Rather Than Snatching Album Covers, Marvel Should’ve Released Rap Beef Tracks Instead

cover photo by Bobbo Wonder

If you nerd hard in the Hip Hop streets in addition to these comic book panels, then you witnessed Meek Mill come for Drake’s neck last week by saying he doesn’t write his own rhymes. Drake then released an alleged diss track targeting Meek Mill that best resembled a well produced home submission for Video Soul. Come on y’all, even Drake knew that shit was straight up Midnight Grooves, that’s why he had to release a second diss track four days later. Regardless of how you feel about the rap game now, rap beef and the battle are essential ingredients that help make the art interesting.

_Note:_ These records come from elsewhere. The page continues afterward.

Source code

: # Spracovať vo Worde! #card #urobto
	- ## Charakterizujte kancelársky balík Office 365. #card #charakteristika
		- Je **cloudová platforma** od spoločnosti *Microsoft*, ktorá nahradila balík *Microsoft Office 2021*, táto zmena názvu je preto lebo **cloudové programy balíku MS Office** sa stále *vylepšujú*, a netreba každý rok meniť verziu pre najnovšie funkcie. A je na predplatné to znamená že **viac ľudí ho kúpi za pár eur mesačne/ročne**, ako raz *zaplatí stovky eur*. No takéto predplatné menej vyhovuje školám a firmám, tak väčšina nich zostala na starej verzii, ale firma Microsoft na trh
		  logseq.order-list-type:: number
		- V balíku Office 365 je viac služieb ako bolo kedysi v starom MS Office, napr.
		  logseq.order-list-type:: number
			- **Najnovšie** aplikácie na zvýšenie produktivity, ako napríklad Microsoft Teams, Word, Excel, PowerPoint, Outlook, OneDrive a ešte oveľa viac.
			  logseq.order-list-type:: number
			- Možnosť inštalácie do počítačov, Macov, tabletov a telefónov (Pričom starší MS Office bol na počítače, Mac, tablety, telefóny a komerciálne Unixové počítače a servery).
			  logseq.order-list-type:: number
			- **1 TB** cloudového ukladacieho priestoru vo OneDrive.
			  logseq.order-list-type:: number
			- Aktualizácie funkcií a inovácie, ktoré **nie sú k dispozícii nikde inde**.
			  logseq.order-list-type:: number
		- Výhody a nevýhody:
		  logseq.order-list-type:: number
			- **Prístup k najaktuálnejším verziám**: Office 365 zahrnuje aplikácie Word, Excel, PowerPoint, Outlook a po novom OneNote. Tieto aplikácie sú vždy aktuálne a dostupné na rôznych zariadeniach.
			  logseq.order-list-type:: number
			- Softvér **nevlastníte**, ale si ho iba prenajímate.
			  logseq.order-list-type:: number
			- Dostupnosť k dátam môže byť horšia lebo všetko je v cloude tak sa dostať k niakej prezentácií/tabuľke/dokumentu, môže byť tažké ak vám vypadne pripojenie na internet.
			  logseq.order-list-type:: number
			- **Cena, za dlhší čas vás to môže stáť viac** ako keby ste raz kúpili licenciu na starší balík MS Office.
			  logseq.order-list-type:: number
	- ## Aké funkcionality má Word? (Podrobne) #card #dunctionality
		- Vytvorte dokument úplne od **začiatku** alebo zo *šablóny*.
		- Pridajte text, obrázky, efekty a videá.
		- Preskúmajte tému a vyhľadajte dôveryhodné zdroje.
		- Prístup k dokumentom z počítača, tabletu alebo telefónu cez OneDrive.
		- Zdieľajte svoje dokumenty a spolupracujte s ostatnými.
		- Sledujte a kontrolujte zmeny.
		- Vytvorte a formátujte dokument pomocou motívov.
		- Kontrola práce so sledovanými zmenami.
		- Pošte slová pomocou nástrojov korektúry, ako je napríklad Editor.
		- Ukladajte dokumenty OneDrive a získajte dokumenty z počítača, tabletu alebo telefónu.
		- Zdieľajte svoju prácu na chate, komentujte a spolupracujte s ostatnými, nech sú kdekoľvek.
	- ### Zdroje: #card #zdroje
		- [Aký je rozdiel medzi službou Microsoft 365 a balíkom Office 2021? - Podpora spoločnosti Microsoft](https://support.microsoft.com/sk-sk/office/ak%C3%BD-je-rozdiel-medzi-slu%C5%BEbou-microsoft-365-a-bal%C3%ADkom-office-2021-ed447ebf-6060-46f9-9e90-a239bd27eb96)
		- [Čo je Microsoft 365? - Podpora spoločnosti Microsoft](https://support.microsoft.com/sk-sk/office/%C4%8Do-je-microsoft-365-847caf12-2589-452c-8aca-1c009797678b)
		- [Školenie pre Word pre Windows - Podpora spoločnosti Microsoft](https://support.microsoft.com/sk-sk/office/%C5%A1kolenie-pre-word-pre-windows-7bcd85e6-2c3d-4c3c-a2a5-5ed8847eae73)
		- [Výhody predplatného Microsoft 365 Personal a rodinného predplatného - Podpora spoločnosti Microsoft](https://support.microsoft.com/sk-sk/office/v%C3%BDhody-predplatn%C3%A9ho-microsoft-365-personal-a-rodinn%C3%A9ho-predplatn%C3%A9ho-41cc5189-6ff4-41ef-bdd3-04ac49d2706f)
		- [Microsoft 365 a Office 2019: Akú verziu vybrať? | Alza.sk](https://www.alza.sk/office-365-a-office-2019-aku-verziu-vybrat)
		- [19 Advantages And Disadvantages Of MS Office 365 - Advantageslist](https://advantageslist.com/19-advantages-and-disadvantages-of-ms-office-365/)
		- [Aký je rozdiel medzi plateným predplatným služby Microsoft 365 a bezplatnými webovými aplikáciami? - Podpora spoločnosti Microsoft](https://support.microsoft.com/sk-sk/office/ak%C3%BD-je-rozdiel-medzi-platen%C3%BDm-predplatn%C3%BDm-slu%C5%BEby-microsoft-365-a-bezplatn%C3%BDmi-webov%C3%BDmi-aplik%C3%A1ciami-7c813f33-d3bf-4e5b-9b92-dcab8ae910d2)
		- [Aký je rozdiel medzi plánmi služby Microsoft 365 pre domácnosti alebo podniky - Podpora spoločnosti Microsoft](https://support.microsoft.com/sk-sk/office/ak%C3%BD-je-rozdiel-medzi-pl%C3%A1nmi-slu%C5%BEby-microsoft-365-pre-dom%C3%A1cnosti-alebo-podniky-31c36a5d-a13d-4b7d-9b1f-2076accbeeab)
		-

I mean, people lost their mind when Kendrick dropped the equivalent of a census report on the track “Control” in 2013, so we already know that Hip Hop heads be starving for this shit.

In no other art form, besides maybe wrestling, is beef not only encouraged, but desired, especially between the highest profile titans. As I’m flipping through some Marvel trades, it dawned on me that while they were making hip hop covers, they should dig deeper and give us some real rap beef. If they need a jump start, I have some suggestions.

Monica Rambeau vs Carol Danvers
Maaaaan, listen, Monica Da Gawd has had more aka’s than a Wu Tang album. Monica been called more shit than your average woman walking in New York that won’t indulge street harassers. So when Carol graduated from Ms. Marvel to Captain Marvel, a title formerly held by Monica herself, you know the Light Based Bae had some hard feelings about that.

Who struck first: Had to be Monica. You can’t blame Carol for taking a vacant title, but you can’t blame Monica when cats out here eatin’ and trading on her name.

This shit be like: Lil Kim and Nicki Minaj

New Guard acting like they run this shit, old guard wants to remind them who came first.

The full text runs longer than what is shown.